The records
::::

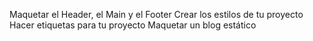 Maquetar el Header, el Main y el Footer
Crear los estilos de tu proyecto
Hacer etiquetas para tu proyecto
Maquetar un blog estático
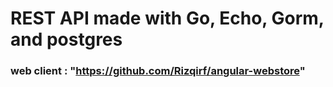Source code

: # REST API made with Go, Echo, Gorm, and postgres

### web client : "https://github.com/Rizqirf/angular-webstore"
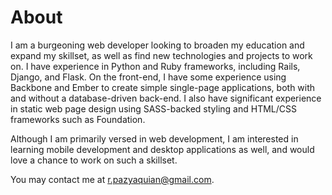 # About

I am a burgeoning web developer looking to broaden my education and expand my skillset, as well as find new technologies and projects to work on. I have experience in Python and Ruby frameworks, including Rails, Django, and Flask. On the front-end, I have some experience using Backbone and Ember to create simple single-page applications, both with and without a database-driven back-end. I also have significant experience in static web page design using SASS-backed styling and HTML/CSS frameworks such as Foundation.

Although I am primarily versed in web development, I am interested in learning mobile development and desktop applications as well, and would love a chance to work on such a skillset.

You may contact me at [r.pazyaquian@gmail.com](r.pazyaquian@gmail.com).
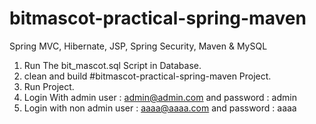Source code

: # bitmascot-practical-spring-maven
Spring MVC, Hibernate, JSP, Spring Security, Maven &amp; MySQL

1. Run The bit_mascot.sql Script in Database.
2. clean and build #bitmascot-practical-spring-maven Project.
3. Run Project.
4. Login With admin user : admin@admin.com and password : admin
5. Login with non admin user : aaaa@aaaa.com and password : aaaa
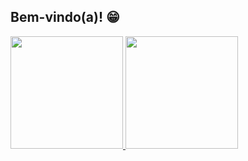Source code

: ## Bem-vindo(a)! 😁

 <div>
   <a href="https://github.com/lucas-jose11">
   <img height="180em" src="https://github-readme-stats.vercel.app/api?username=lucas-jose11&show_icons=true&theme=blue-green&include_all_commits=true&count_private=true"/>
   <img height="180em" src="https://github-readme-stats.vercel.app/api/top-langs/?username=lucas-jose11&layout=compact&langs_count=6&theme=gruvbox-dark"/>
</div>
 
<br>

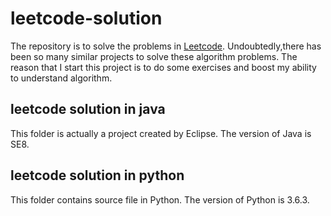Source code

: # leetcode-solution
The repository is to solve the problems in [Leetcode](https://leetcode.com/problemset/all/). Undoubtedly,there has been so many similar projects to solve these algorithm problems. The reason that I start this project is to do some exercises and boost my ability to understand algorithm.

## leetcode solution in java
This folder is actually a project created by Eclipse. The version of Java is SE8.

## leetcode solution in python
This folder contains source file in Python. The version of Python is 3.6.3.

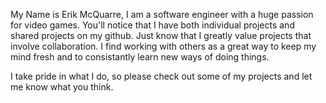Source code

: My Name is Erik McQuarre, I am a software engineer with a huge passion for video games. You'll notice that I have both individual projects and shared projects on my github. Just know that I greatly value projects that involve collaboration. I find working with others as a great way to keep my mind fresh and to consistantly learn new ways of doing things.

I take pride in what I do, so please check out some of my projects and let me know what you think.

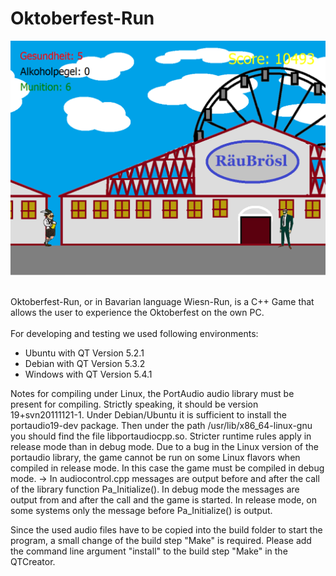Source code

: # Oktoberfest-Run
<p align="center">
<img src="images/app.png">
</p>
<br>
Oktoberfest-Run, or in Bavarian language Wiesn-Run, is a C++ Game that allows the user to experience the Oktoberfest on the own PC. 
<br>
<br>
For developing and testing we used following environments:

 - Ubuntu with QT Version 5.2.1
 - Debian with QT Version 5.3.2
 - Windows with QT Version 5.4.1

Notes for compiling under Linux, the PortAudio audio library must be present for compiling. Strictly speaking, it should be version 19+svn20111121-1. Under Debian/Ubuntu it is sufficient to install the portaudio19-dev package. Then under the path /usr/lib/x86_64-linux-gnu you should find the file libportaudiocpp.so. Stricter runtime rules apply in release mode than in debug mode. Due to a bug in the Linux version of the portaudio library, the game cannot be run on some Linux flavors when compiled in release mode. In this case the game must be compiled in debug mode. -> In audiocontrol.cpp messages are output before and after the call of the library function Pa_Initialize(). In debug mode the messages are output from and after the call and the game is started. In release mode, on some systems only the message before Pa_Initialize() is output.

Since the used audio files have to be copied into the build folder to start the program, a small change of the build step "Make" is required. Please add the command line argument "install" to the build step "Make" in the QTCreator.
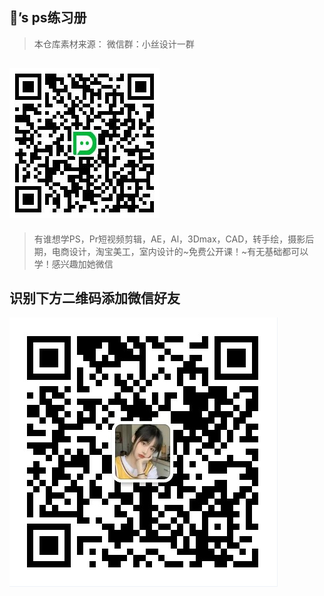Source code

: ## 🐛’s ps练习册

> 本仓库素材来源： 微信群：小丝设计一群
## ![丝](wechat/2.png "丝")
>有谁想学PS，Pr短视频剪辑，AE，Al，3Dmax，CAD，转手绘，摄影后期，电商设计，淘宝美工，室内设计的~免费公开课！~有无基础都可以学！感兴趣加她微信
## 识别下方二维码添加微信好友
![喵](wechat/cat.jpg "喵")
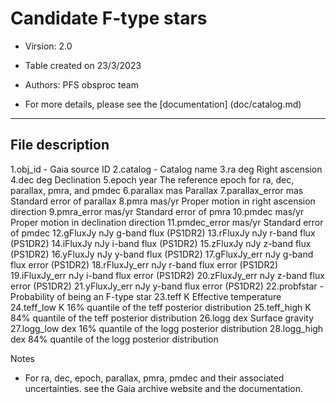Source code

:                                                                                                     
# Candidate F-type stars
                                                                                                    
- Virsion: 2.0
                                                                                                    
- Table created on 23/3/2023
                                                                                                    
- Authors: PFS obsproc team
                                                                                                    
- For more details, please see the [documentation] (doc/catalog.md)
                                                                                                    
 --------------------------------------




## File description
                                                                                                    
 1.obj_id              -        Gaia source ID
 2.catalog             -        Catalog name
 3.ra                 deg       Right ascension 
 4.dec                deg       Declination
 5.epoch              year      The reference epoch for ra, dec, parallax, pmra, and pmdec
 6.parallax           mas       Parallax
 7.parallax_error     mas       Standard error of parallax
 8.pmra               mas/yr    Proper motion in right ascension direction
 9.pmra_error         mas/yr    Standard error of pmra
 10.pmdec             mas/yr    Proper motion in declination direction
 11.pmdec_error       mas/yr    Standard error of pmdec
 12.gFluxJy           nJy       g-band flux (PS1DR2)
 13.rFluxJy           nJy       r-band flux (PS1DR2)
 14.iFluxJy           nJy       i-band flux (PS1DR2)
 15.zFluxJy           nJy       z-band flux (PS1DR2)
 16.yFluxJy           nJy       y-band flux (PS1DR2)
 17.gFluxJy_err       nJy       g-band flux error (PS1DR2)
 18.rFluxJy_err       nJy       r-band flux error (PS1DR2)
 19.iFluxJy_err       nJy       i-band flux error (PS1DR2)
 20.zFluxJy_err       nJy       z-band flux error (PS1DR2)
 21.yFluxJy_err       nJy       y-band flux error (PS1DR2)
 22.probfstar          -        Probability of being an F-type star
 23.teff              K         Effective temperature
 24.teff_low          K         16% quantile of the teff posterior distribution
 25.teff_high         K         84% quantile of the teff posterior distribution
 26.logg              dex       Surface gravity
 27.logg_low          dex       16% quantile of the logg posterior distribution
 28.logg_high         dex       84% quantile of the logg posterior distribution




 Notes
                                                                                                    
  - For ra, dec, epoch, parallax, pmra, pmdec and their associated uncertainties.
    see the Gaia archive website and the documentation.




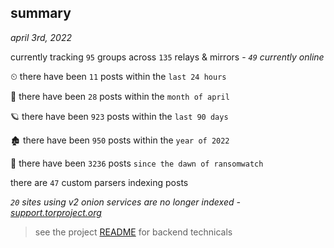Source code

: 
## summary
_april 3rd, 2022_

currently tracking `95` groups across `135` relays & mirrors - _`49` currently online_

⏲ there have been `11` posts within the `last 24 hours`

🦈 there have been `28` posts within the `month of april`

🪐 there have been `923` posts within the `last 90 days`

🏚 there have been `950` posts within the `year of 2022`

🦕 there have been `3236` posts `since the dawn of ransomwatch`

there are `47` custom parsers indexing posts

_`20` sites using v2 onion services are no longer indexed - [support.torproject.org](https://support.torproject.org/onionservices/v2-deprecation/)_

> see the project [README](https://github.com/thetanz/ransomwatch#ransomwatch--) for backend technicals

::::

Exercise objective
Everything in the records that precede this task must be written out again exactly, except the pictures.

Response to this task
 Maquetar el Header, el Main y el Footer
Crear los estilos de tu proyecto
Hacer etiquetas para tu proyecto
Maquetar un blog estático
Source code

: # REST API made with Go, Echo, Gorm, and postgres

### web client : "https://github.com/Rizqirf/angular-webstore"
 # About

I am a burgeoning web developer looking to broaden my education and expand my skillset, as well as find new technologies and projects to work on. I have experience in Python and Ruby frameworks, including Rails, Django, and Flask. On the front-end, I have some experience using Backbone and Ember to create simple single-page applications, both with and without a database-driven back-end. I also have significant experience in static web page design using SASS-backed styling and HTML/CSS frameworks such as Foundation.

Although I am primarily versed in web development, I am interested in learning mobile development and desktop applications as well, and would love a chance to work on such a skillset.

You may contact me at [r.pazyaquian@gmail.com](r.pazyaquian@gmail.com).
Source code

: # bitmascot-practical-spring-maven
Spring MVC, Hibernate, JSP, Spring Security, Maven &amp; MySQL

1. Run The bit_mascot.sql Script in Database.
2. clean and build #bitmascot-practical-spring-maven Project.
3. Run Project.
4. Login With admin user : admin@admin.com and password : admin
5. Login with non admin user : aaaa@aaaa.com and password : aaaa
Source code

: ## Bem-vindo(a)! 😁

 <div>
   <a href="https://github.com/lucas-jose11">
   <img height="180em" src="https://github-readme-stats.vercel.app/api?username=lucas-jose11&show_icons=true&theme=blue-green&include_all_commits=true&count_private=true"/>
   <img height="180em" src="https://github-readme-stats.vercel.app/api/top-langs/?username=lucas-jose11&layout=compact&langs_count=6&theme=gruvbox-dark"/>
</div>
 
<br>

Source code

: # leetcode-solution
The repository is to solve the problems in [Leetcode](https://leetcode.com/problemset/all/). Undoubtedly,there has been so many similar projects to solve these algorithm problems. The reason that I start this project is to do some exercises and boost my ability to understand algorithm.

## leetcode solution in java
This folder is actually a project created by Eclipse. The version of Java is SE8.

## leetcode solution in python
This folder contains source file in Python. The version of Python is 3.6.3.

Source code

: My Name is Erik McQuarre, I am a software engineer with a huge passion for video games. You'll notice that I have both individual projects and shared projects on my github. Just know that I greatly value projects that involve collaboration. I find working with others as a great way to keep my mind fresh and to consistantly learn new ways of doing things.

I take pride in what I do, so please check out some of my projects and let me know what you think.

Source code

: # Oktoberfest-Run
<p align="center">
<img src="images/app.png">
</p>
<br>
Oktoberfest-Run, or in Bavarian language Wiesn-Run, is a C++ Game that allows the user to experience the Oktoberfest on the own PC. 
<br>
<br>
For developing and testing we used following environments:

 - Ubuntu with QT Version 5.2.1
 - Debian with QT Version 5.3.2
 - Windows with QT Version 5.4.1

Notes for compiling under Linux, the PortAudio audio library must be present for compiling. Strictly speaking, it should be version 19+svn20111121-1. Under Debian/Ubuntu it is sufficient to install the portaudio19-dev package. Then under the path /usr/lib/x86_64-linux-gnu you should find the file libportaudiocpp.so. Stricter runtime rules apply in release mode than in debug mode. Due to a bug in the Linux version of the portaudio library, the game cannot be run on some Linux flavors when compiled in release mode. In this case the game must be compiled in debug mode. -> In audiocontrol.cpp messages are output before and after the call of the library function Pa_Initialize(). In debug mode the messages are output from and after the call and the game is started. In release mode, on some systems only the message before Pa_Initialize() is output.

Since the used audio files have to be copied into the build folder to start the program, a small change of the build step "Make" is required. Please add the command line argument "install" to the build step "Make" in the QTCreator.
Source code

: ## 🐛’s ps练习册

> 本仓库素材来源： 微信群：小丝设计一群
## ![丝](wechat/2.png "丝")
>有谁想学PS，Pr短视频剪辑，AE，Al，3Dmax，CAD，转手绘，摄影后期，电商设计，淘宝美工，室内设计的~免费公开课！~有无基础都可以学！感兴趣加她微信
## 识别下方二维码添加微信好友
![喵](wechat/cat.jpg "喵")
Source code

:                                                                                                     
# Candidate F-type stars
                                                                                                    
- Virsion: 2.0
                                                                                                    
- Table created on 23/3/2023
                                                                                                    
- Authors: PFS obsproc team
                                                                                                    
- For more details, please see the [documentation] (doc/catalog.md)
                                                                                                    
 --------------------------------------




## File description
                                                                                                    
 1.obj_id              -        Gaia source ID
 2.catalog             -        Catalog name
 3.ra                 deg       Right ascension 
 4.dec                deg       Declination
 5.epoch              year      The reference epoch for ra, dec, parallax, pmra, and pmdec
 6.parallax           mas       Parallax
 7.parallax_error     mas       Standard error of parallax
 8.pmra               mas/yr    Proper motion in right ascension direction
 9.pmra_error         mas/yr    Standard error of pmra
 10.pmdec             mas/yr    Proper motion in declination direction
 11.pmdec_error       mas/yr    Standard error of pmdec
 12.gFluxJy           nJy       g-band flux (PS1DR2)
 13.rFluxJy           nJy       r-band flux (PS1DR2)
 14.iFluxJy           nJy       i-band flux (PS1DR2)
 15.zFluxJy           nJy       z-band flux (PS1DR2)
 16.yFluxJy           nJy       y-band flux (PS1DR2)
 17.gFluxJy_err       nJy       g-band flux error (PS1DR2)
 18.rFluxJy_err       nJy       r-band flux error (PS1DR2)
 19.iFluxJy_err       nJy       i-band flux error (PS1DR2)
 20.zFluxJy_err       nJy       z-band flux error (PS1DR2)
 21.yFluxJy_err       nJy       y-band flux error (PS1DR2)
 22.probfstar          -        Probability of being an F-type star
 23.teff              K         Effective temperature
 24.teff_low          K         16% quantile of the teff posterior distribution
 25.teff_high         K         84% quantile of the teff posterior distribution
 26.logg              dex       Surface gravity
 27.logg_low          dex       16% quantile of the logg posterior distribution
 28.logg_high         dex       84% quantile of the logg posterior distribution




 Notes
                                                                                                    
  - For ra, dec, epoch, parallax, pmra, pmdec and their associated uncertainties.
    see the Gaia archive website and the documentation.




Source code

: 
## summary
_april 3rd, 2022_

currently tracking `95` groups across `135` relays & mirrors - _`49` currently online_

⏲ there have been `11` posts within the `last 24 hours`

🦈 there have been `28` posts within the `month of april`

🪐 there have been `923` posts within the `last 90 days`

🏚 there have been `950` posts within the `year of 2022`

🦕 there have been `3236` posts `since the dawn of ransomwatch`

there are `47` custom parsers indexing posts

_`20` sites using v2 onion services are no longer indexed - [support.torproject.org](https://support.torproject.org/onionservices/v2-deprecation/)_

> see the project [README](https://github.com/thetanz/ransomwatch#ransomwatch--) for backend technicals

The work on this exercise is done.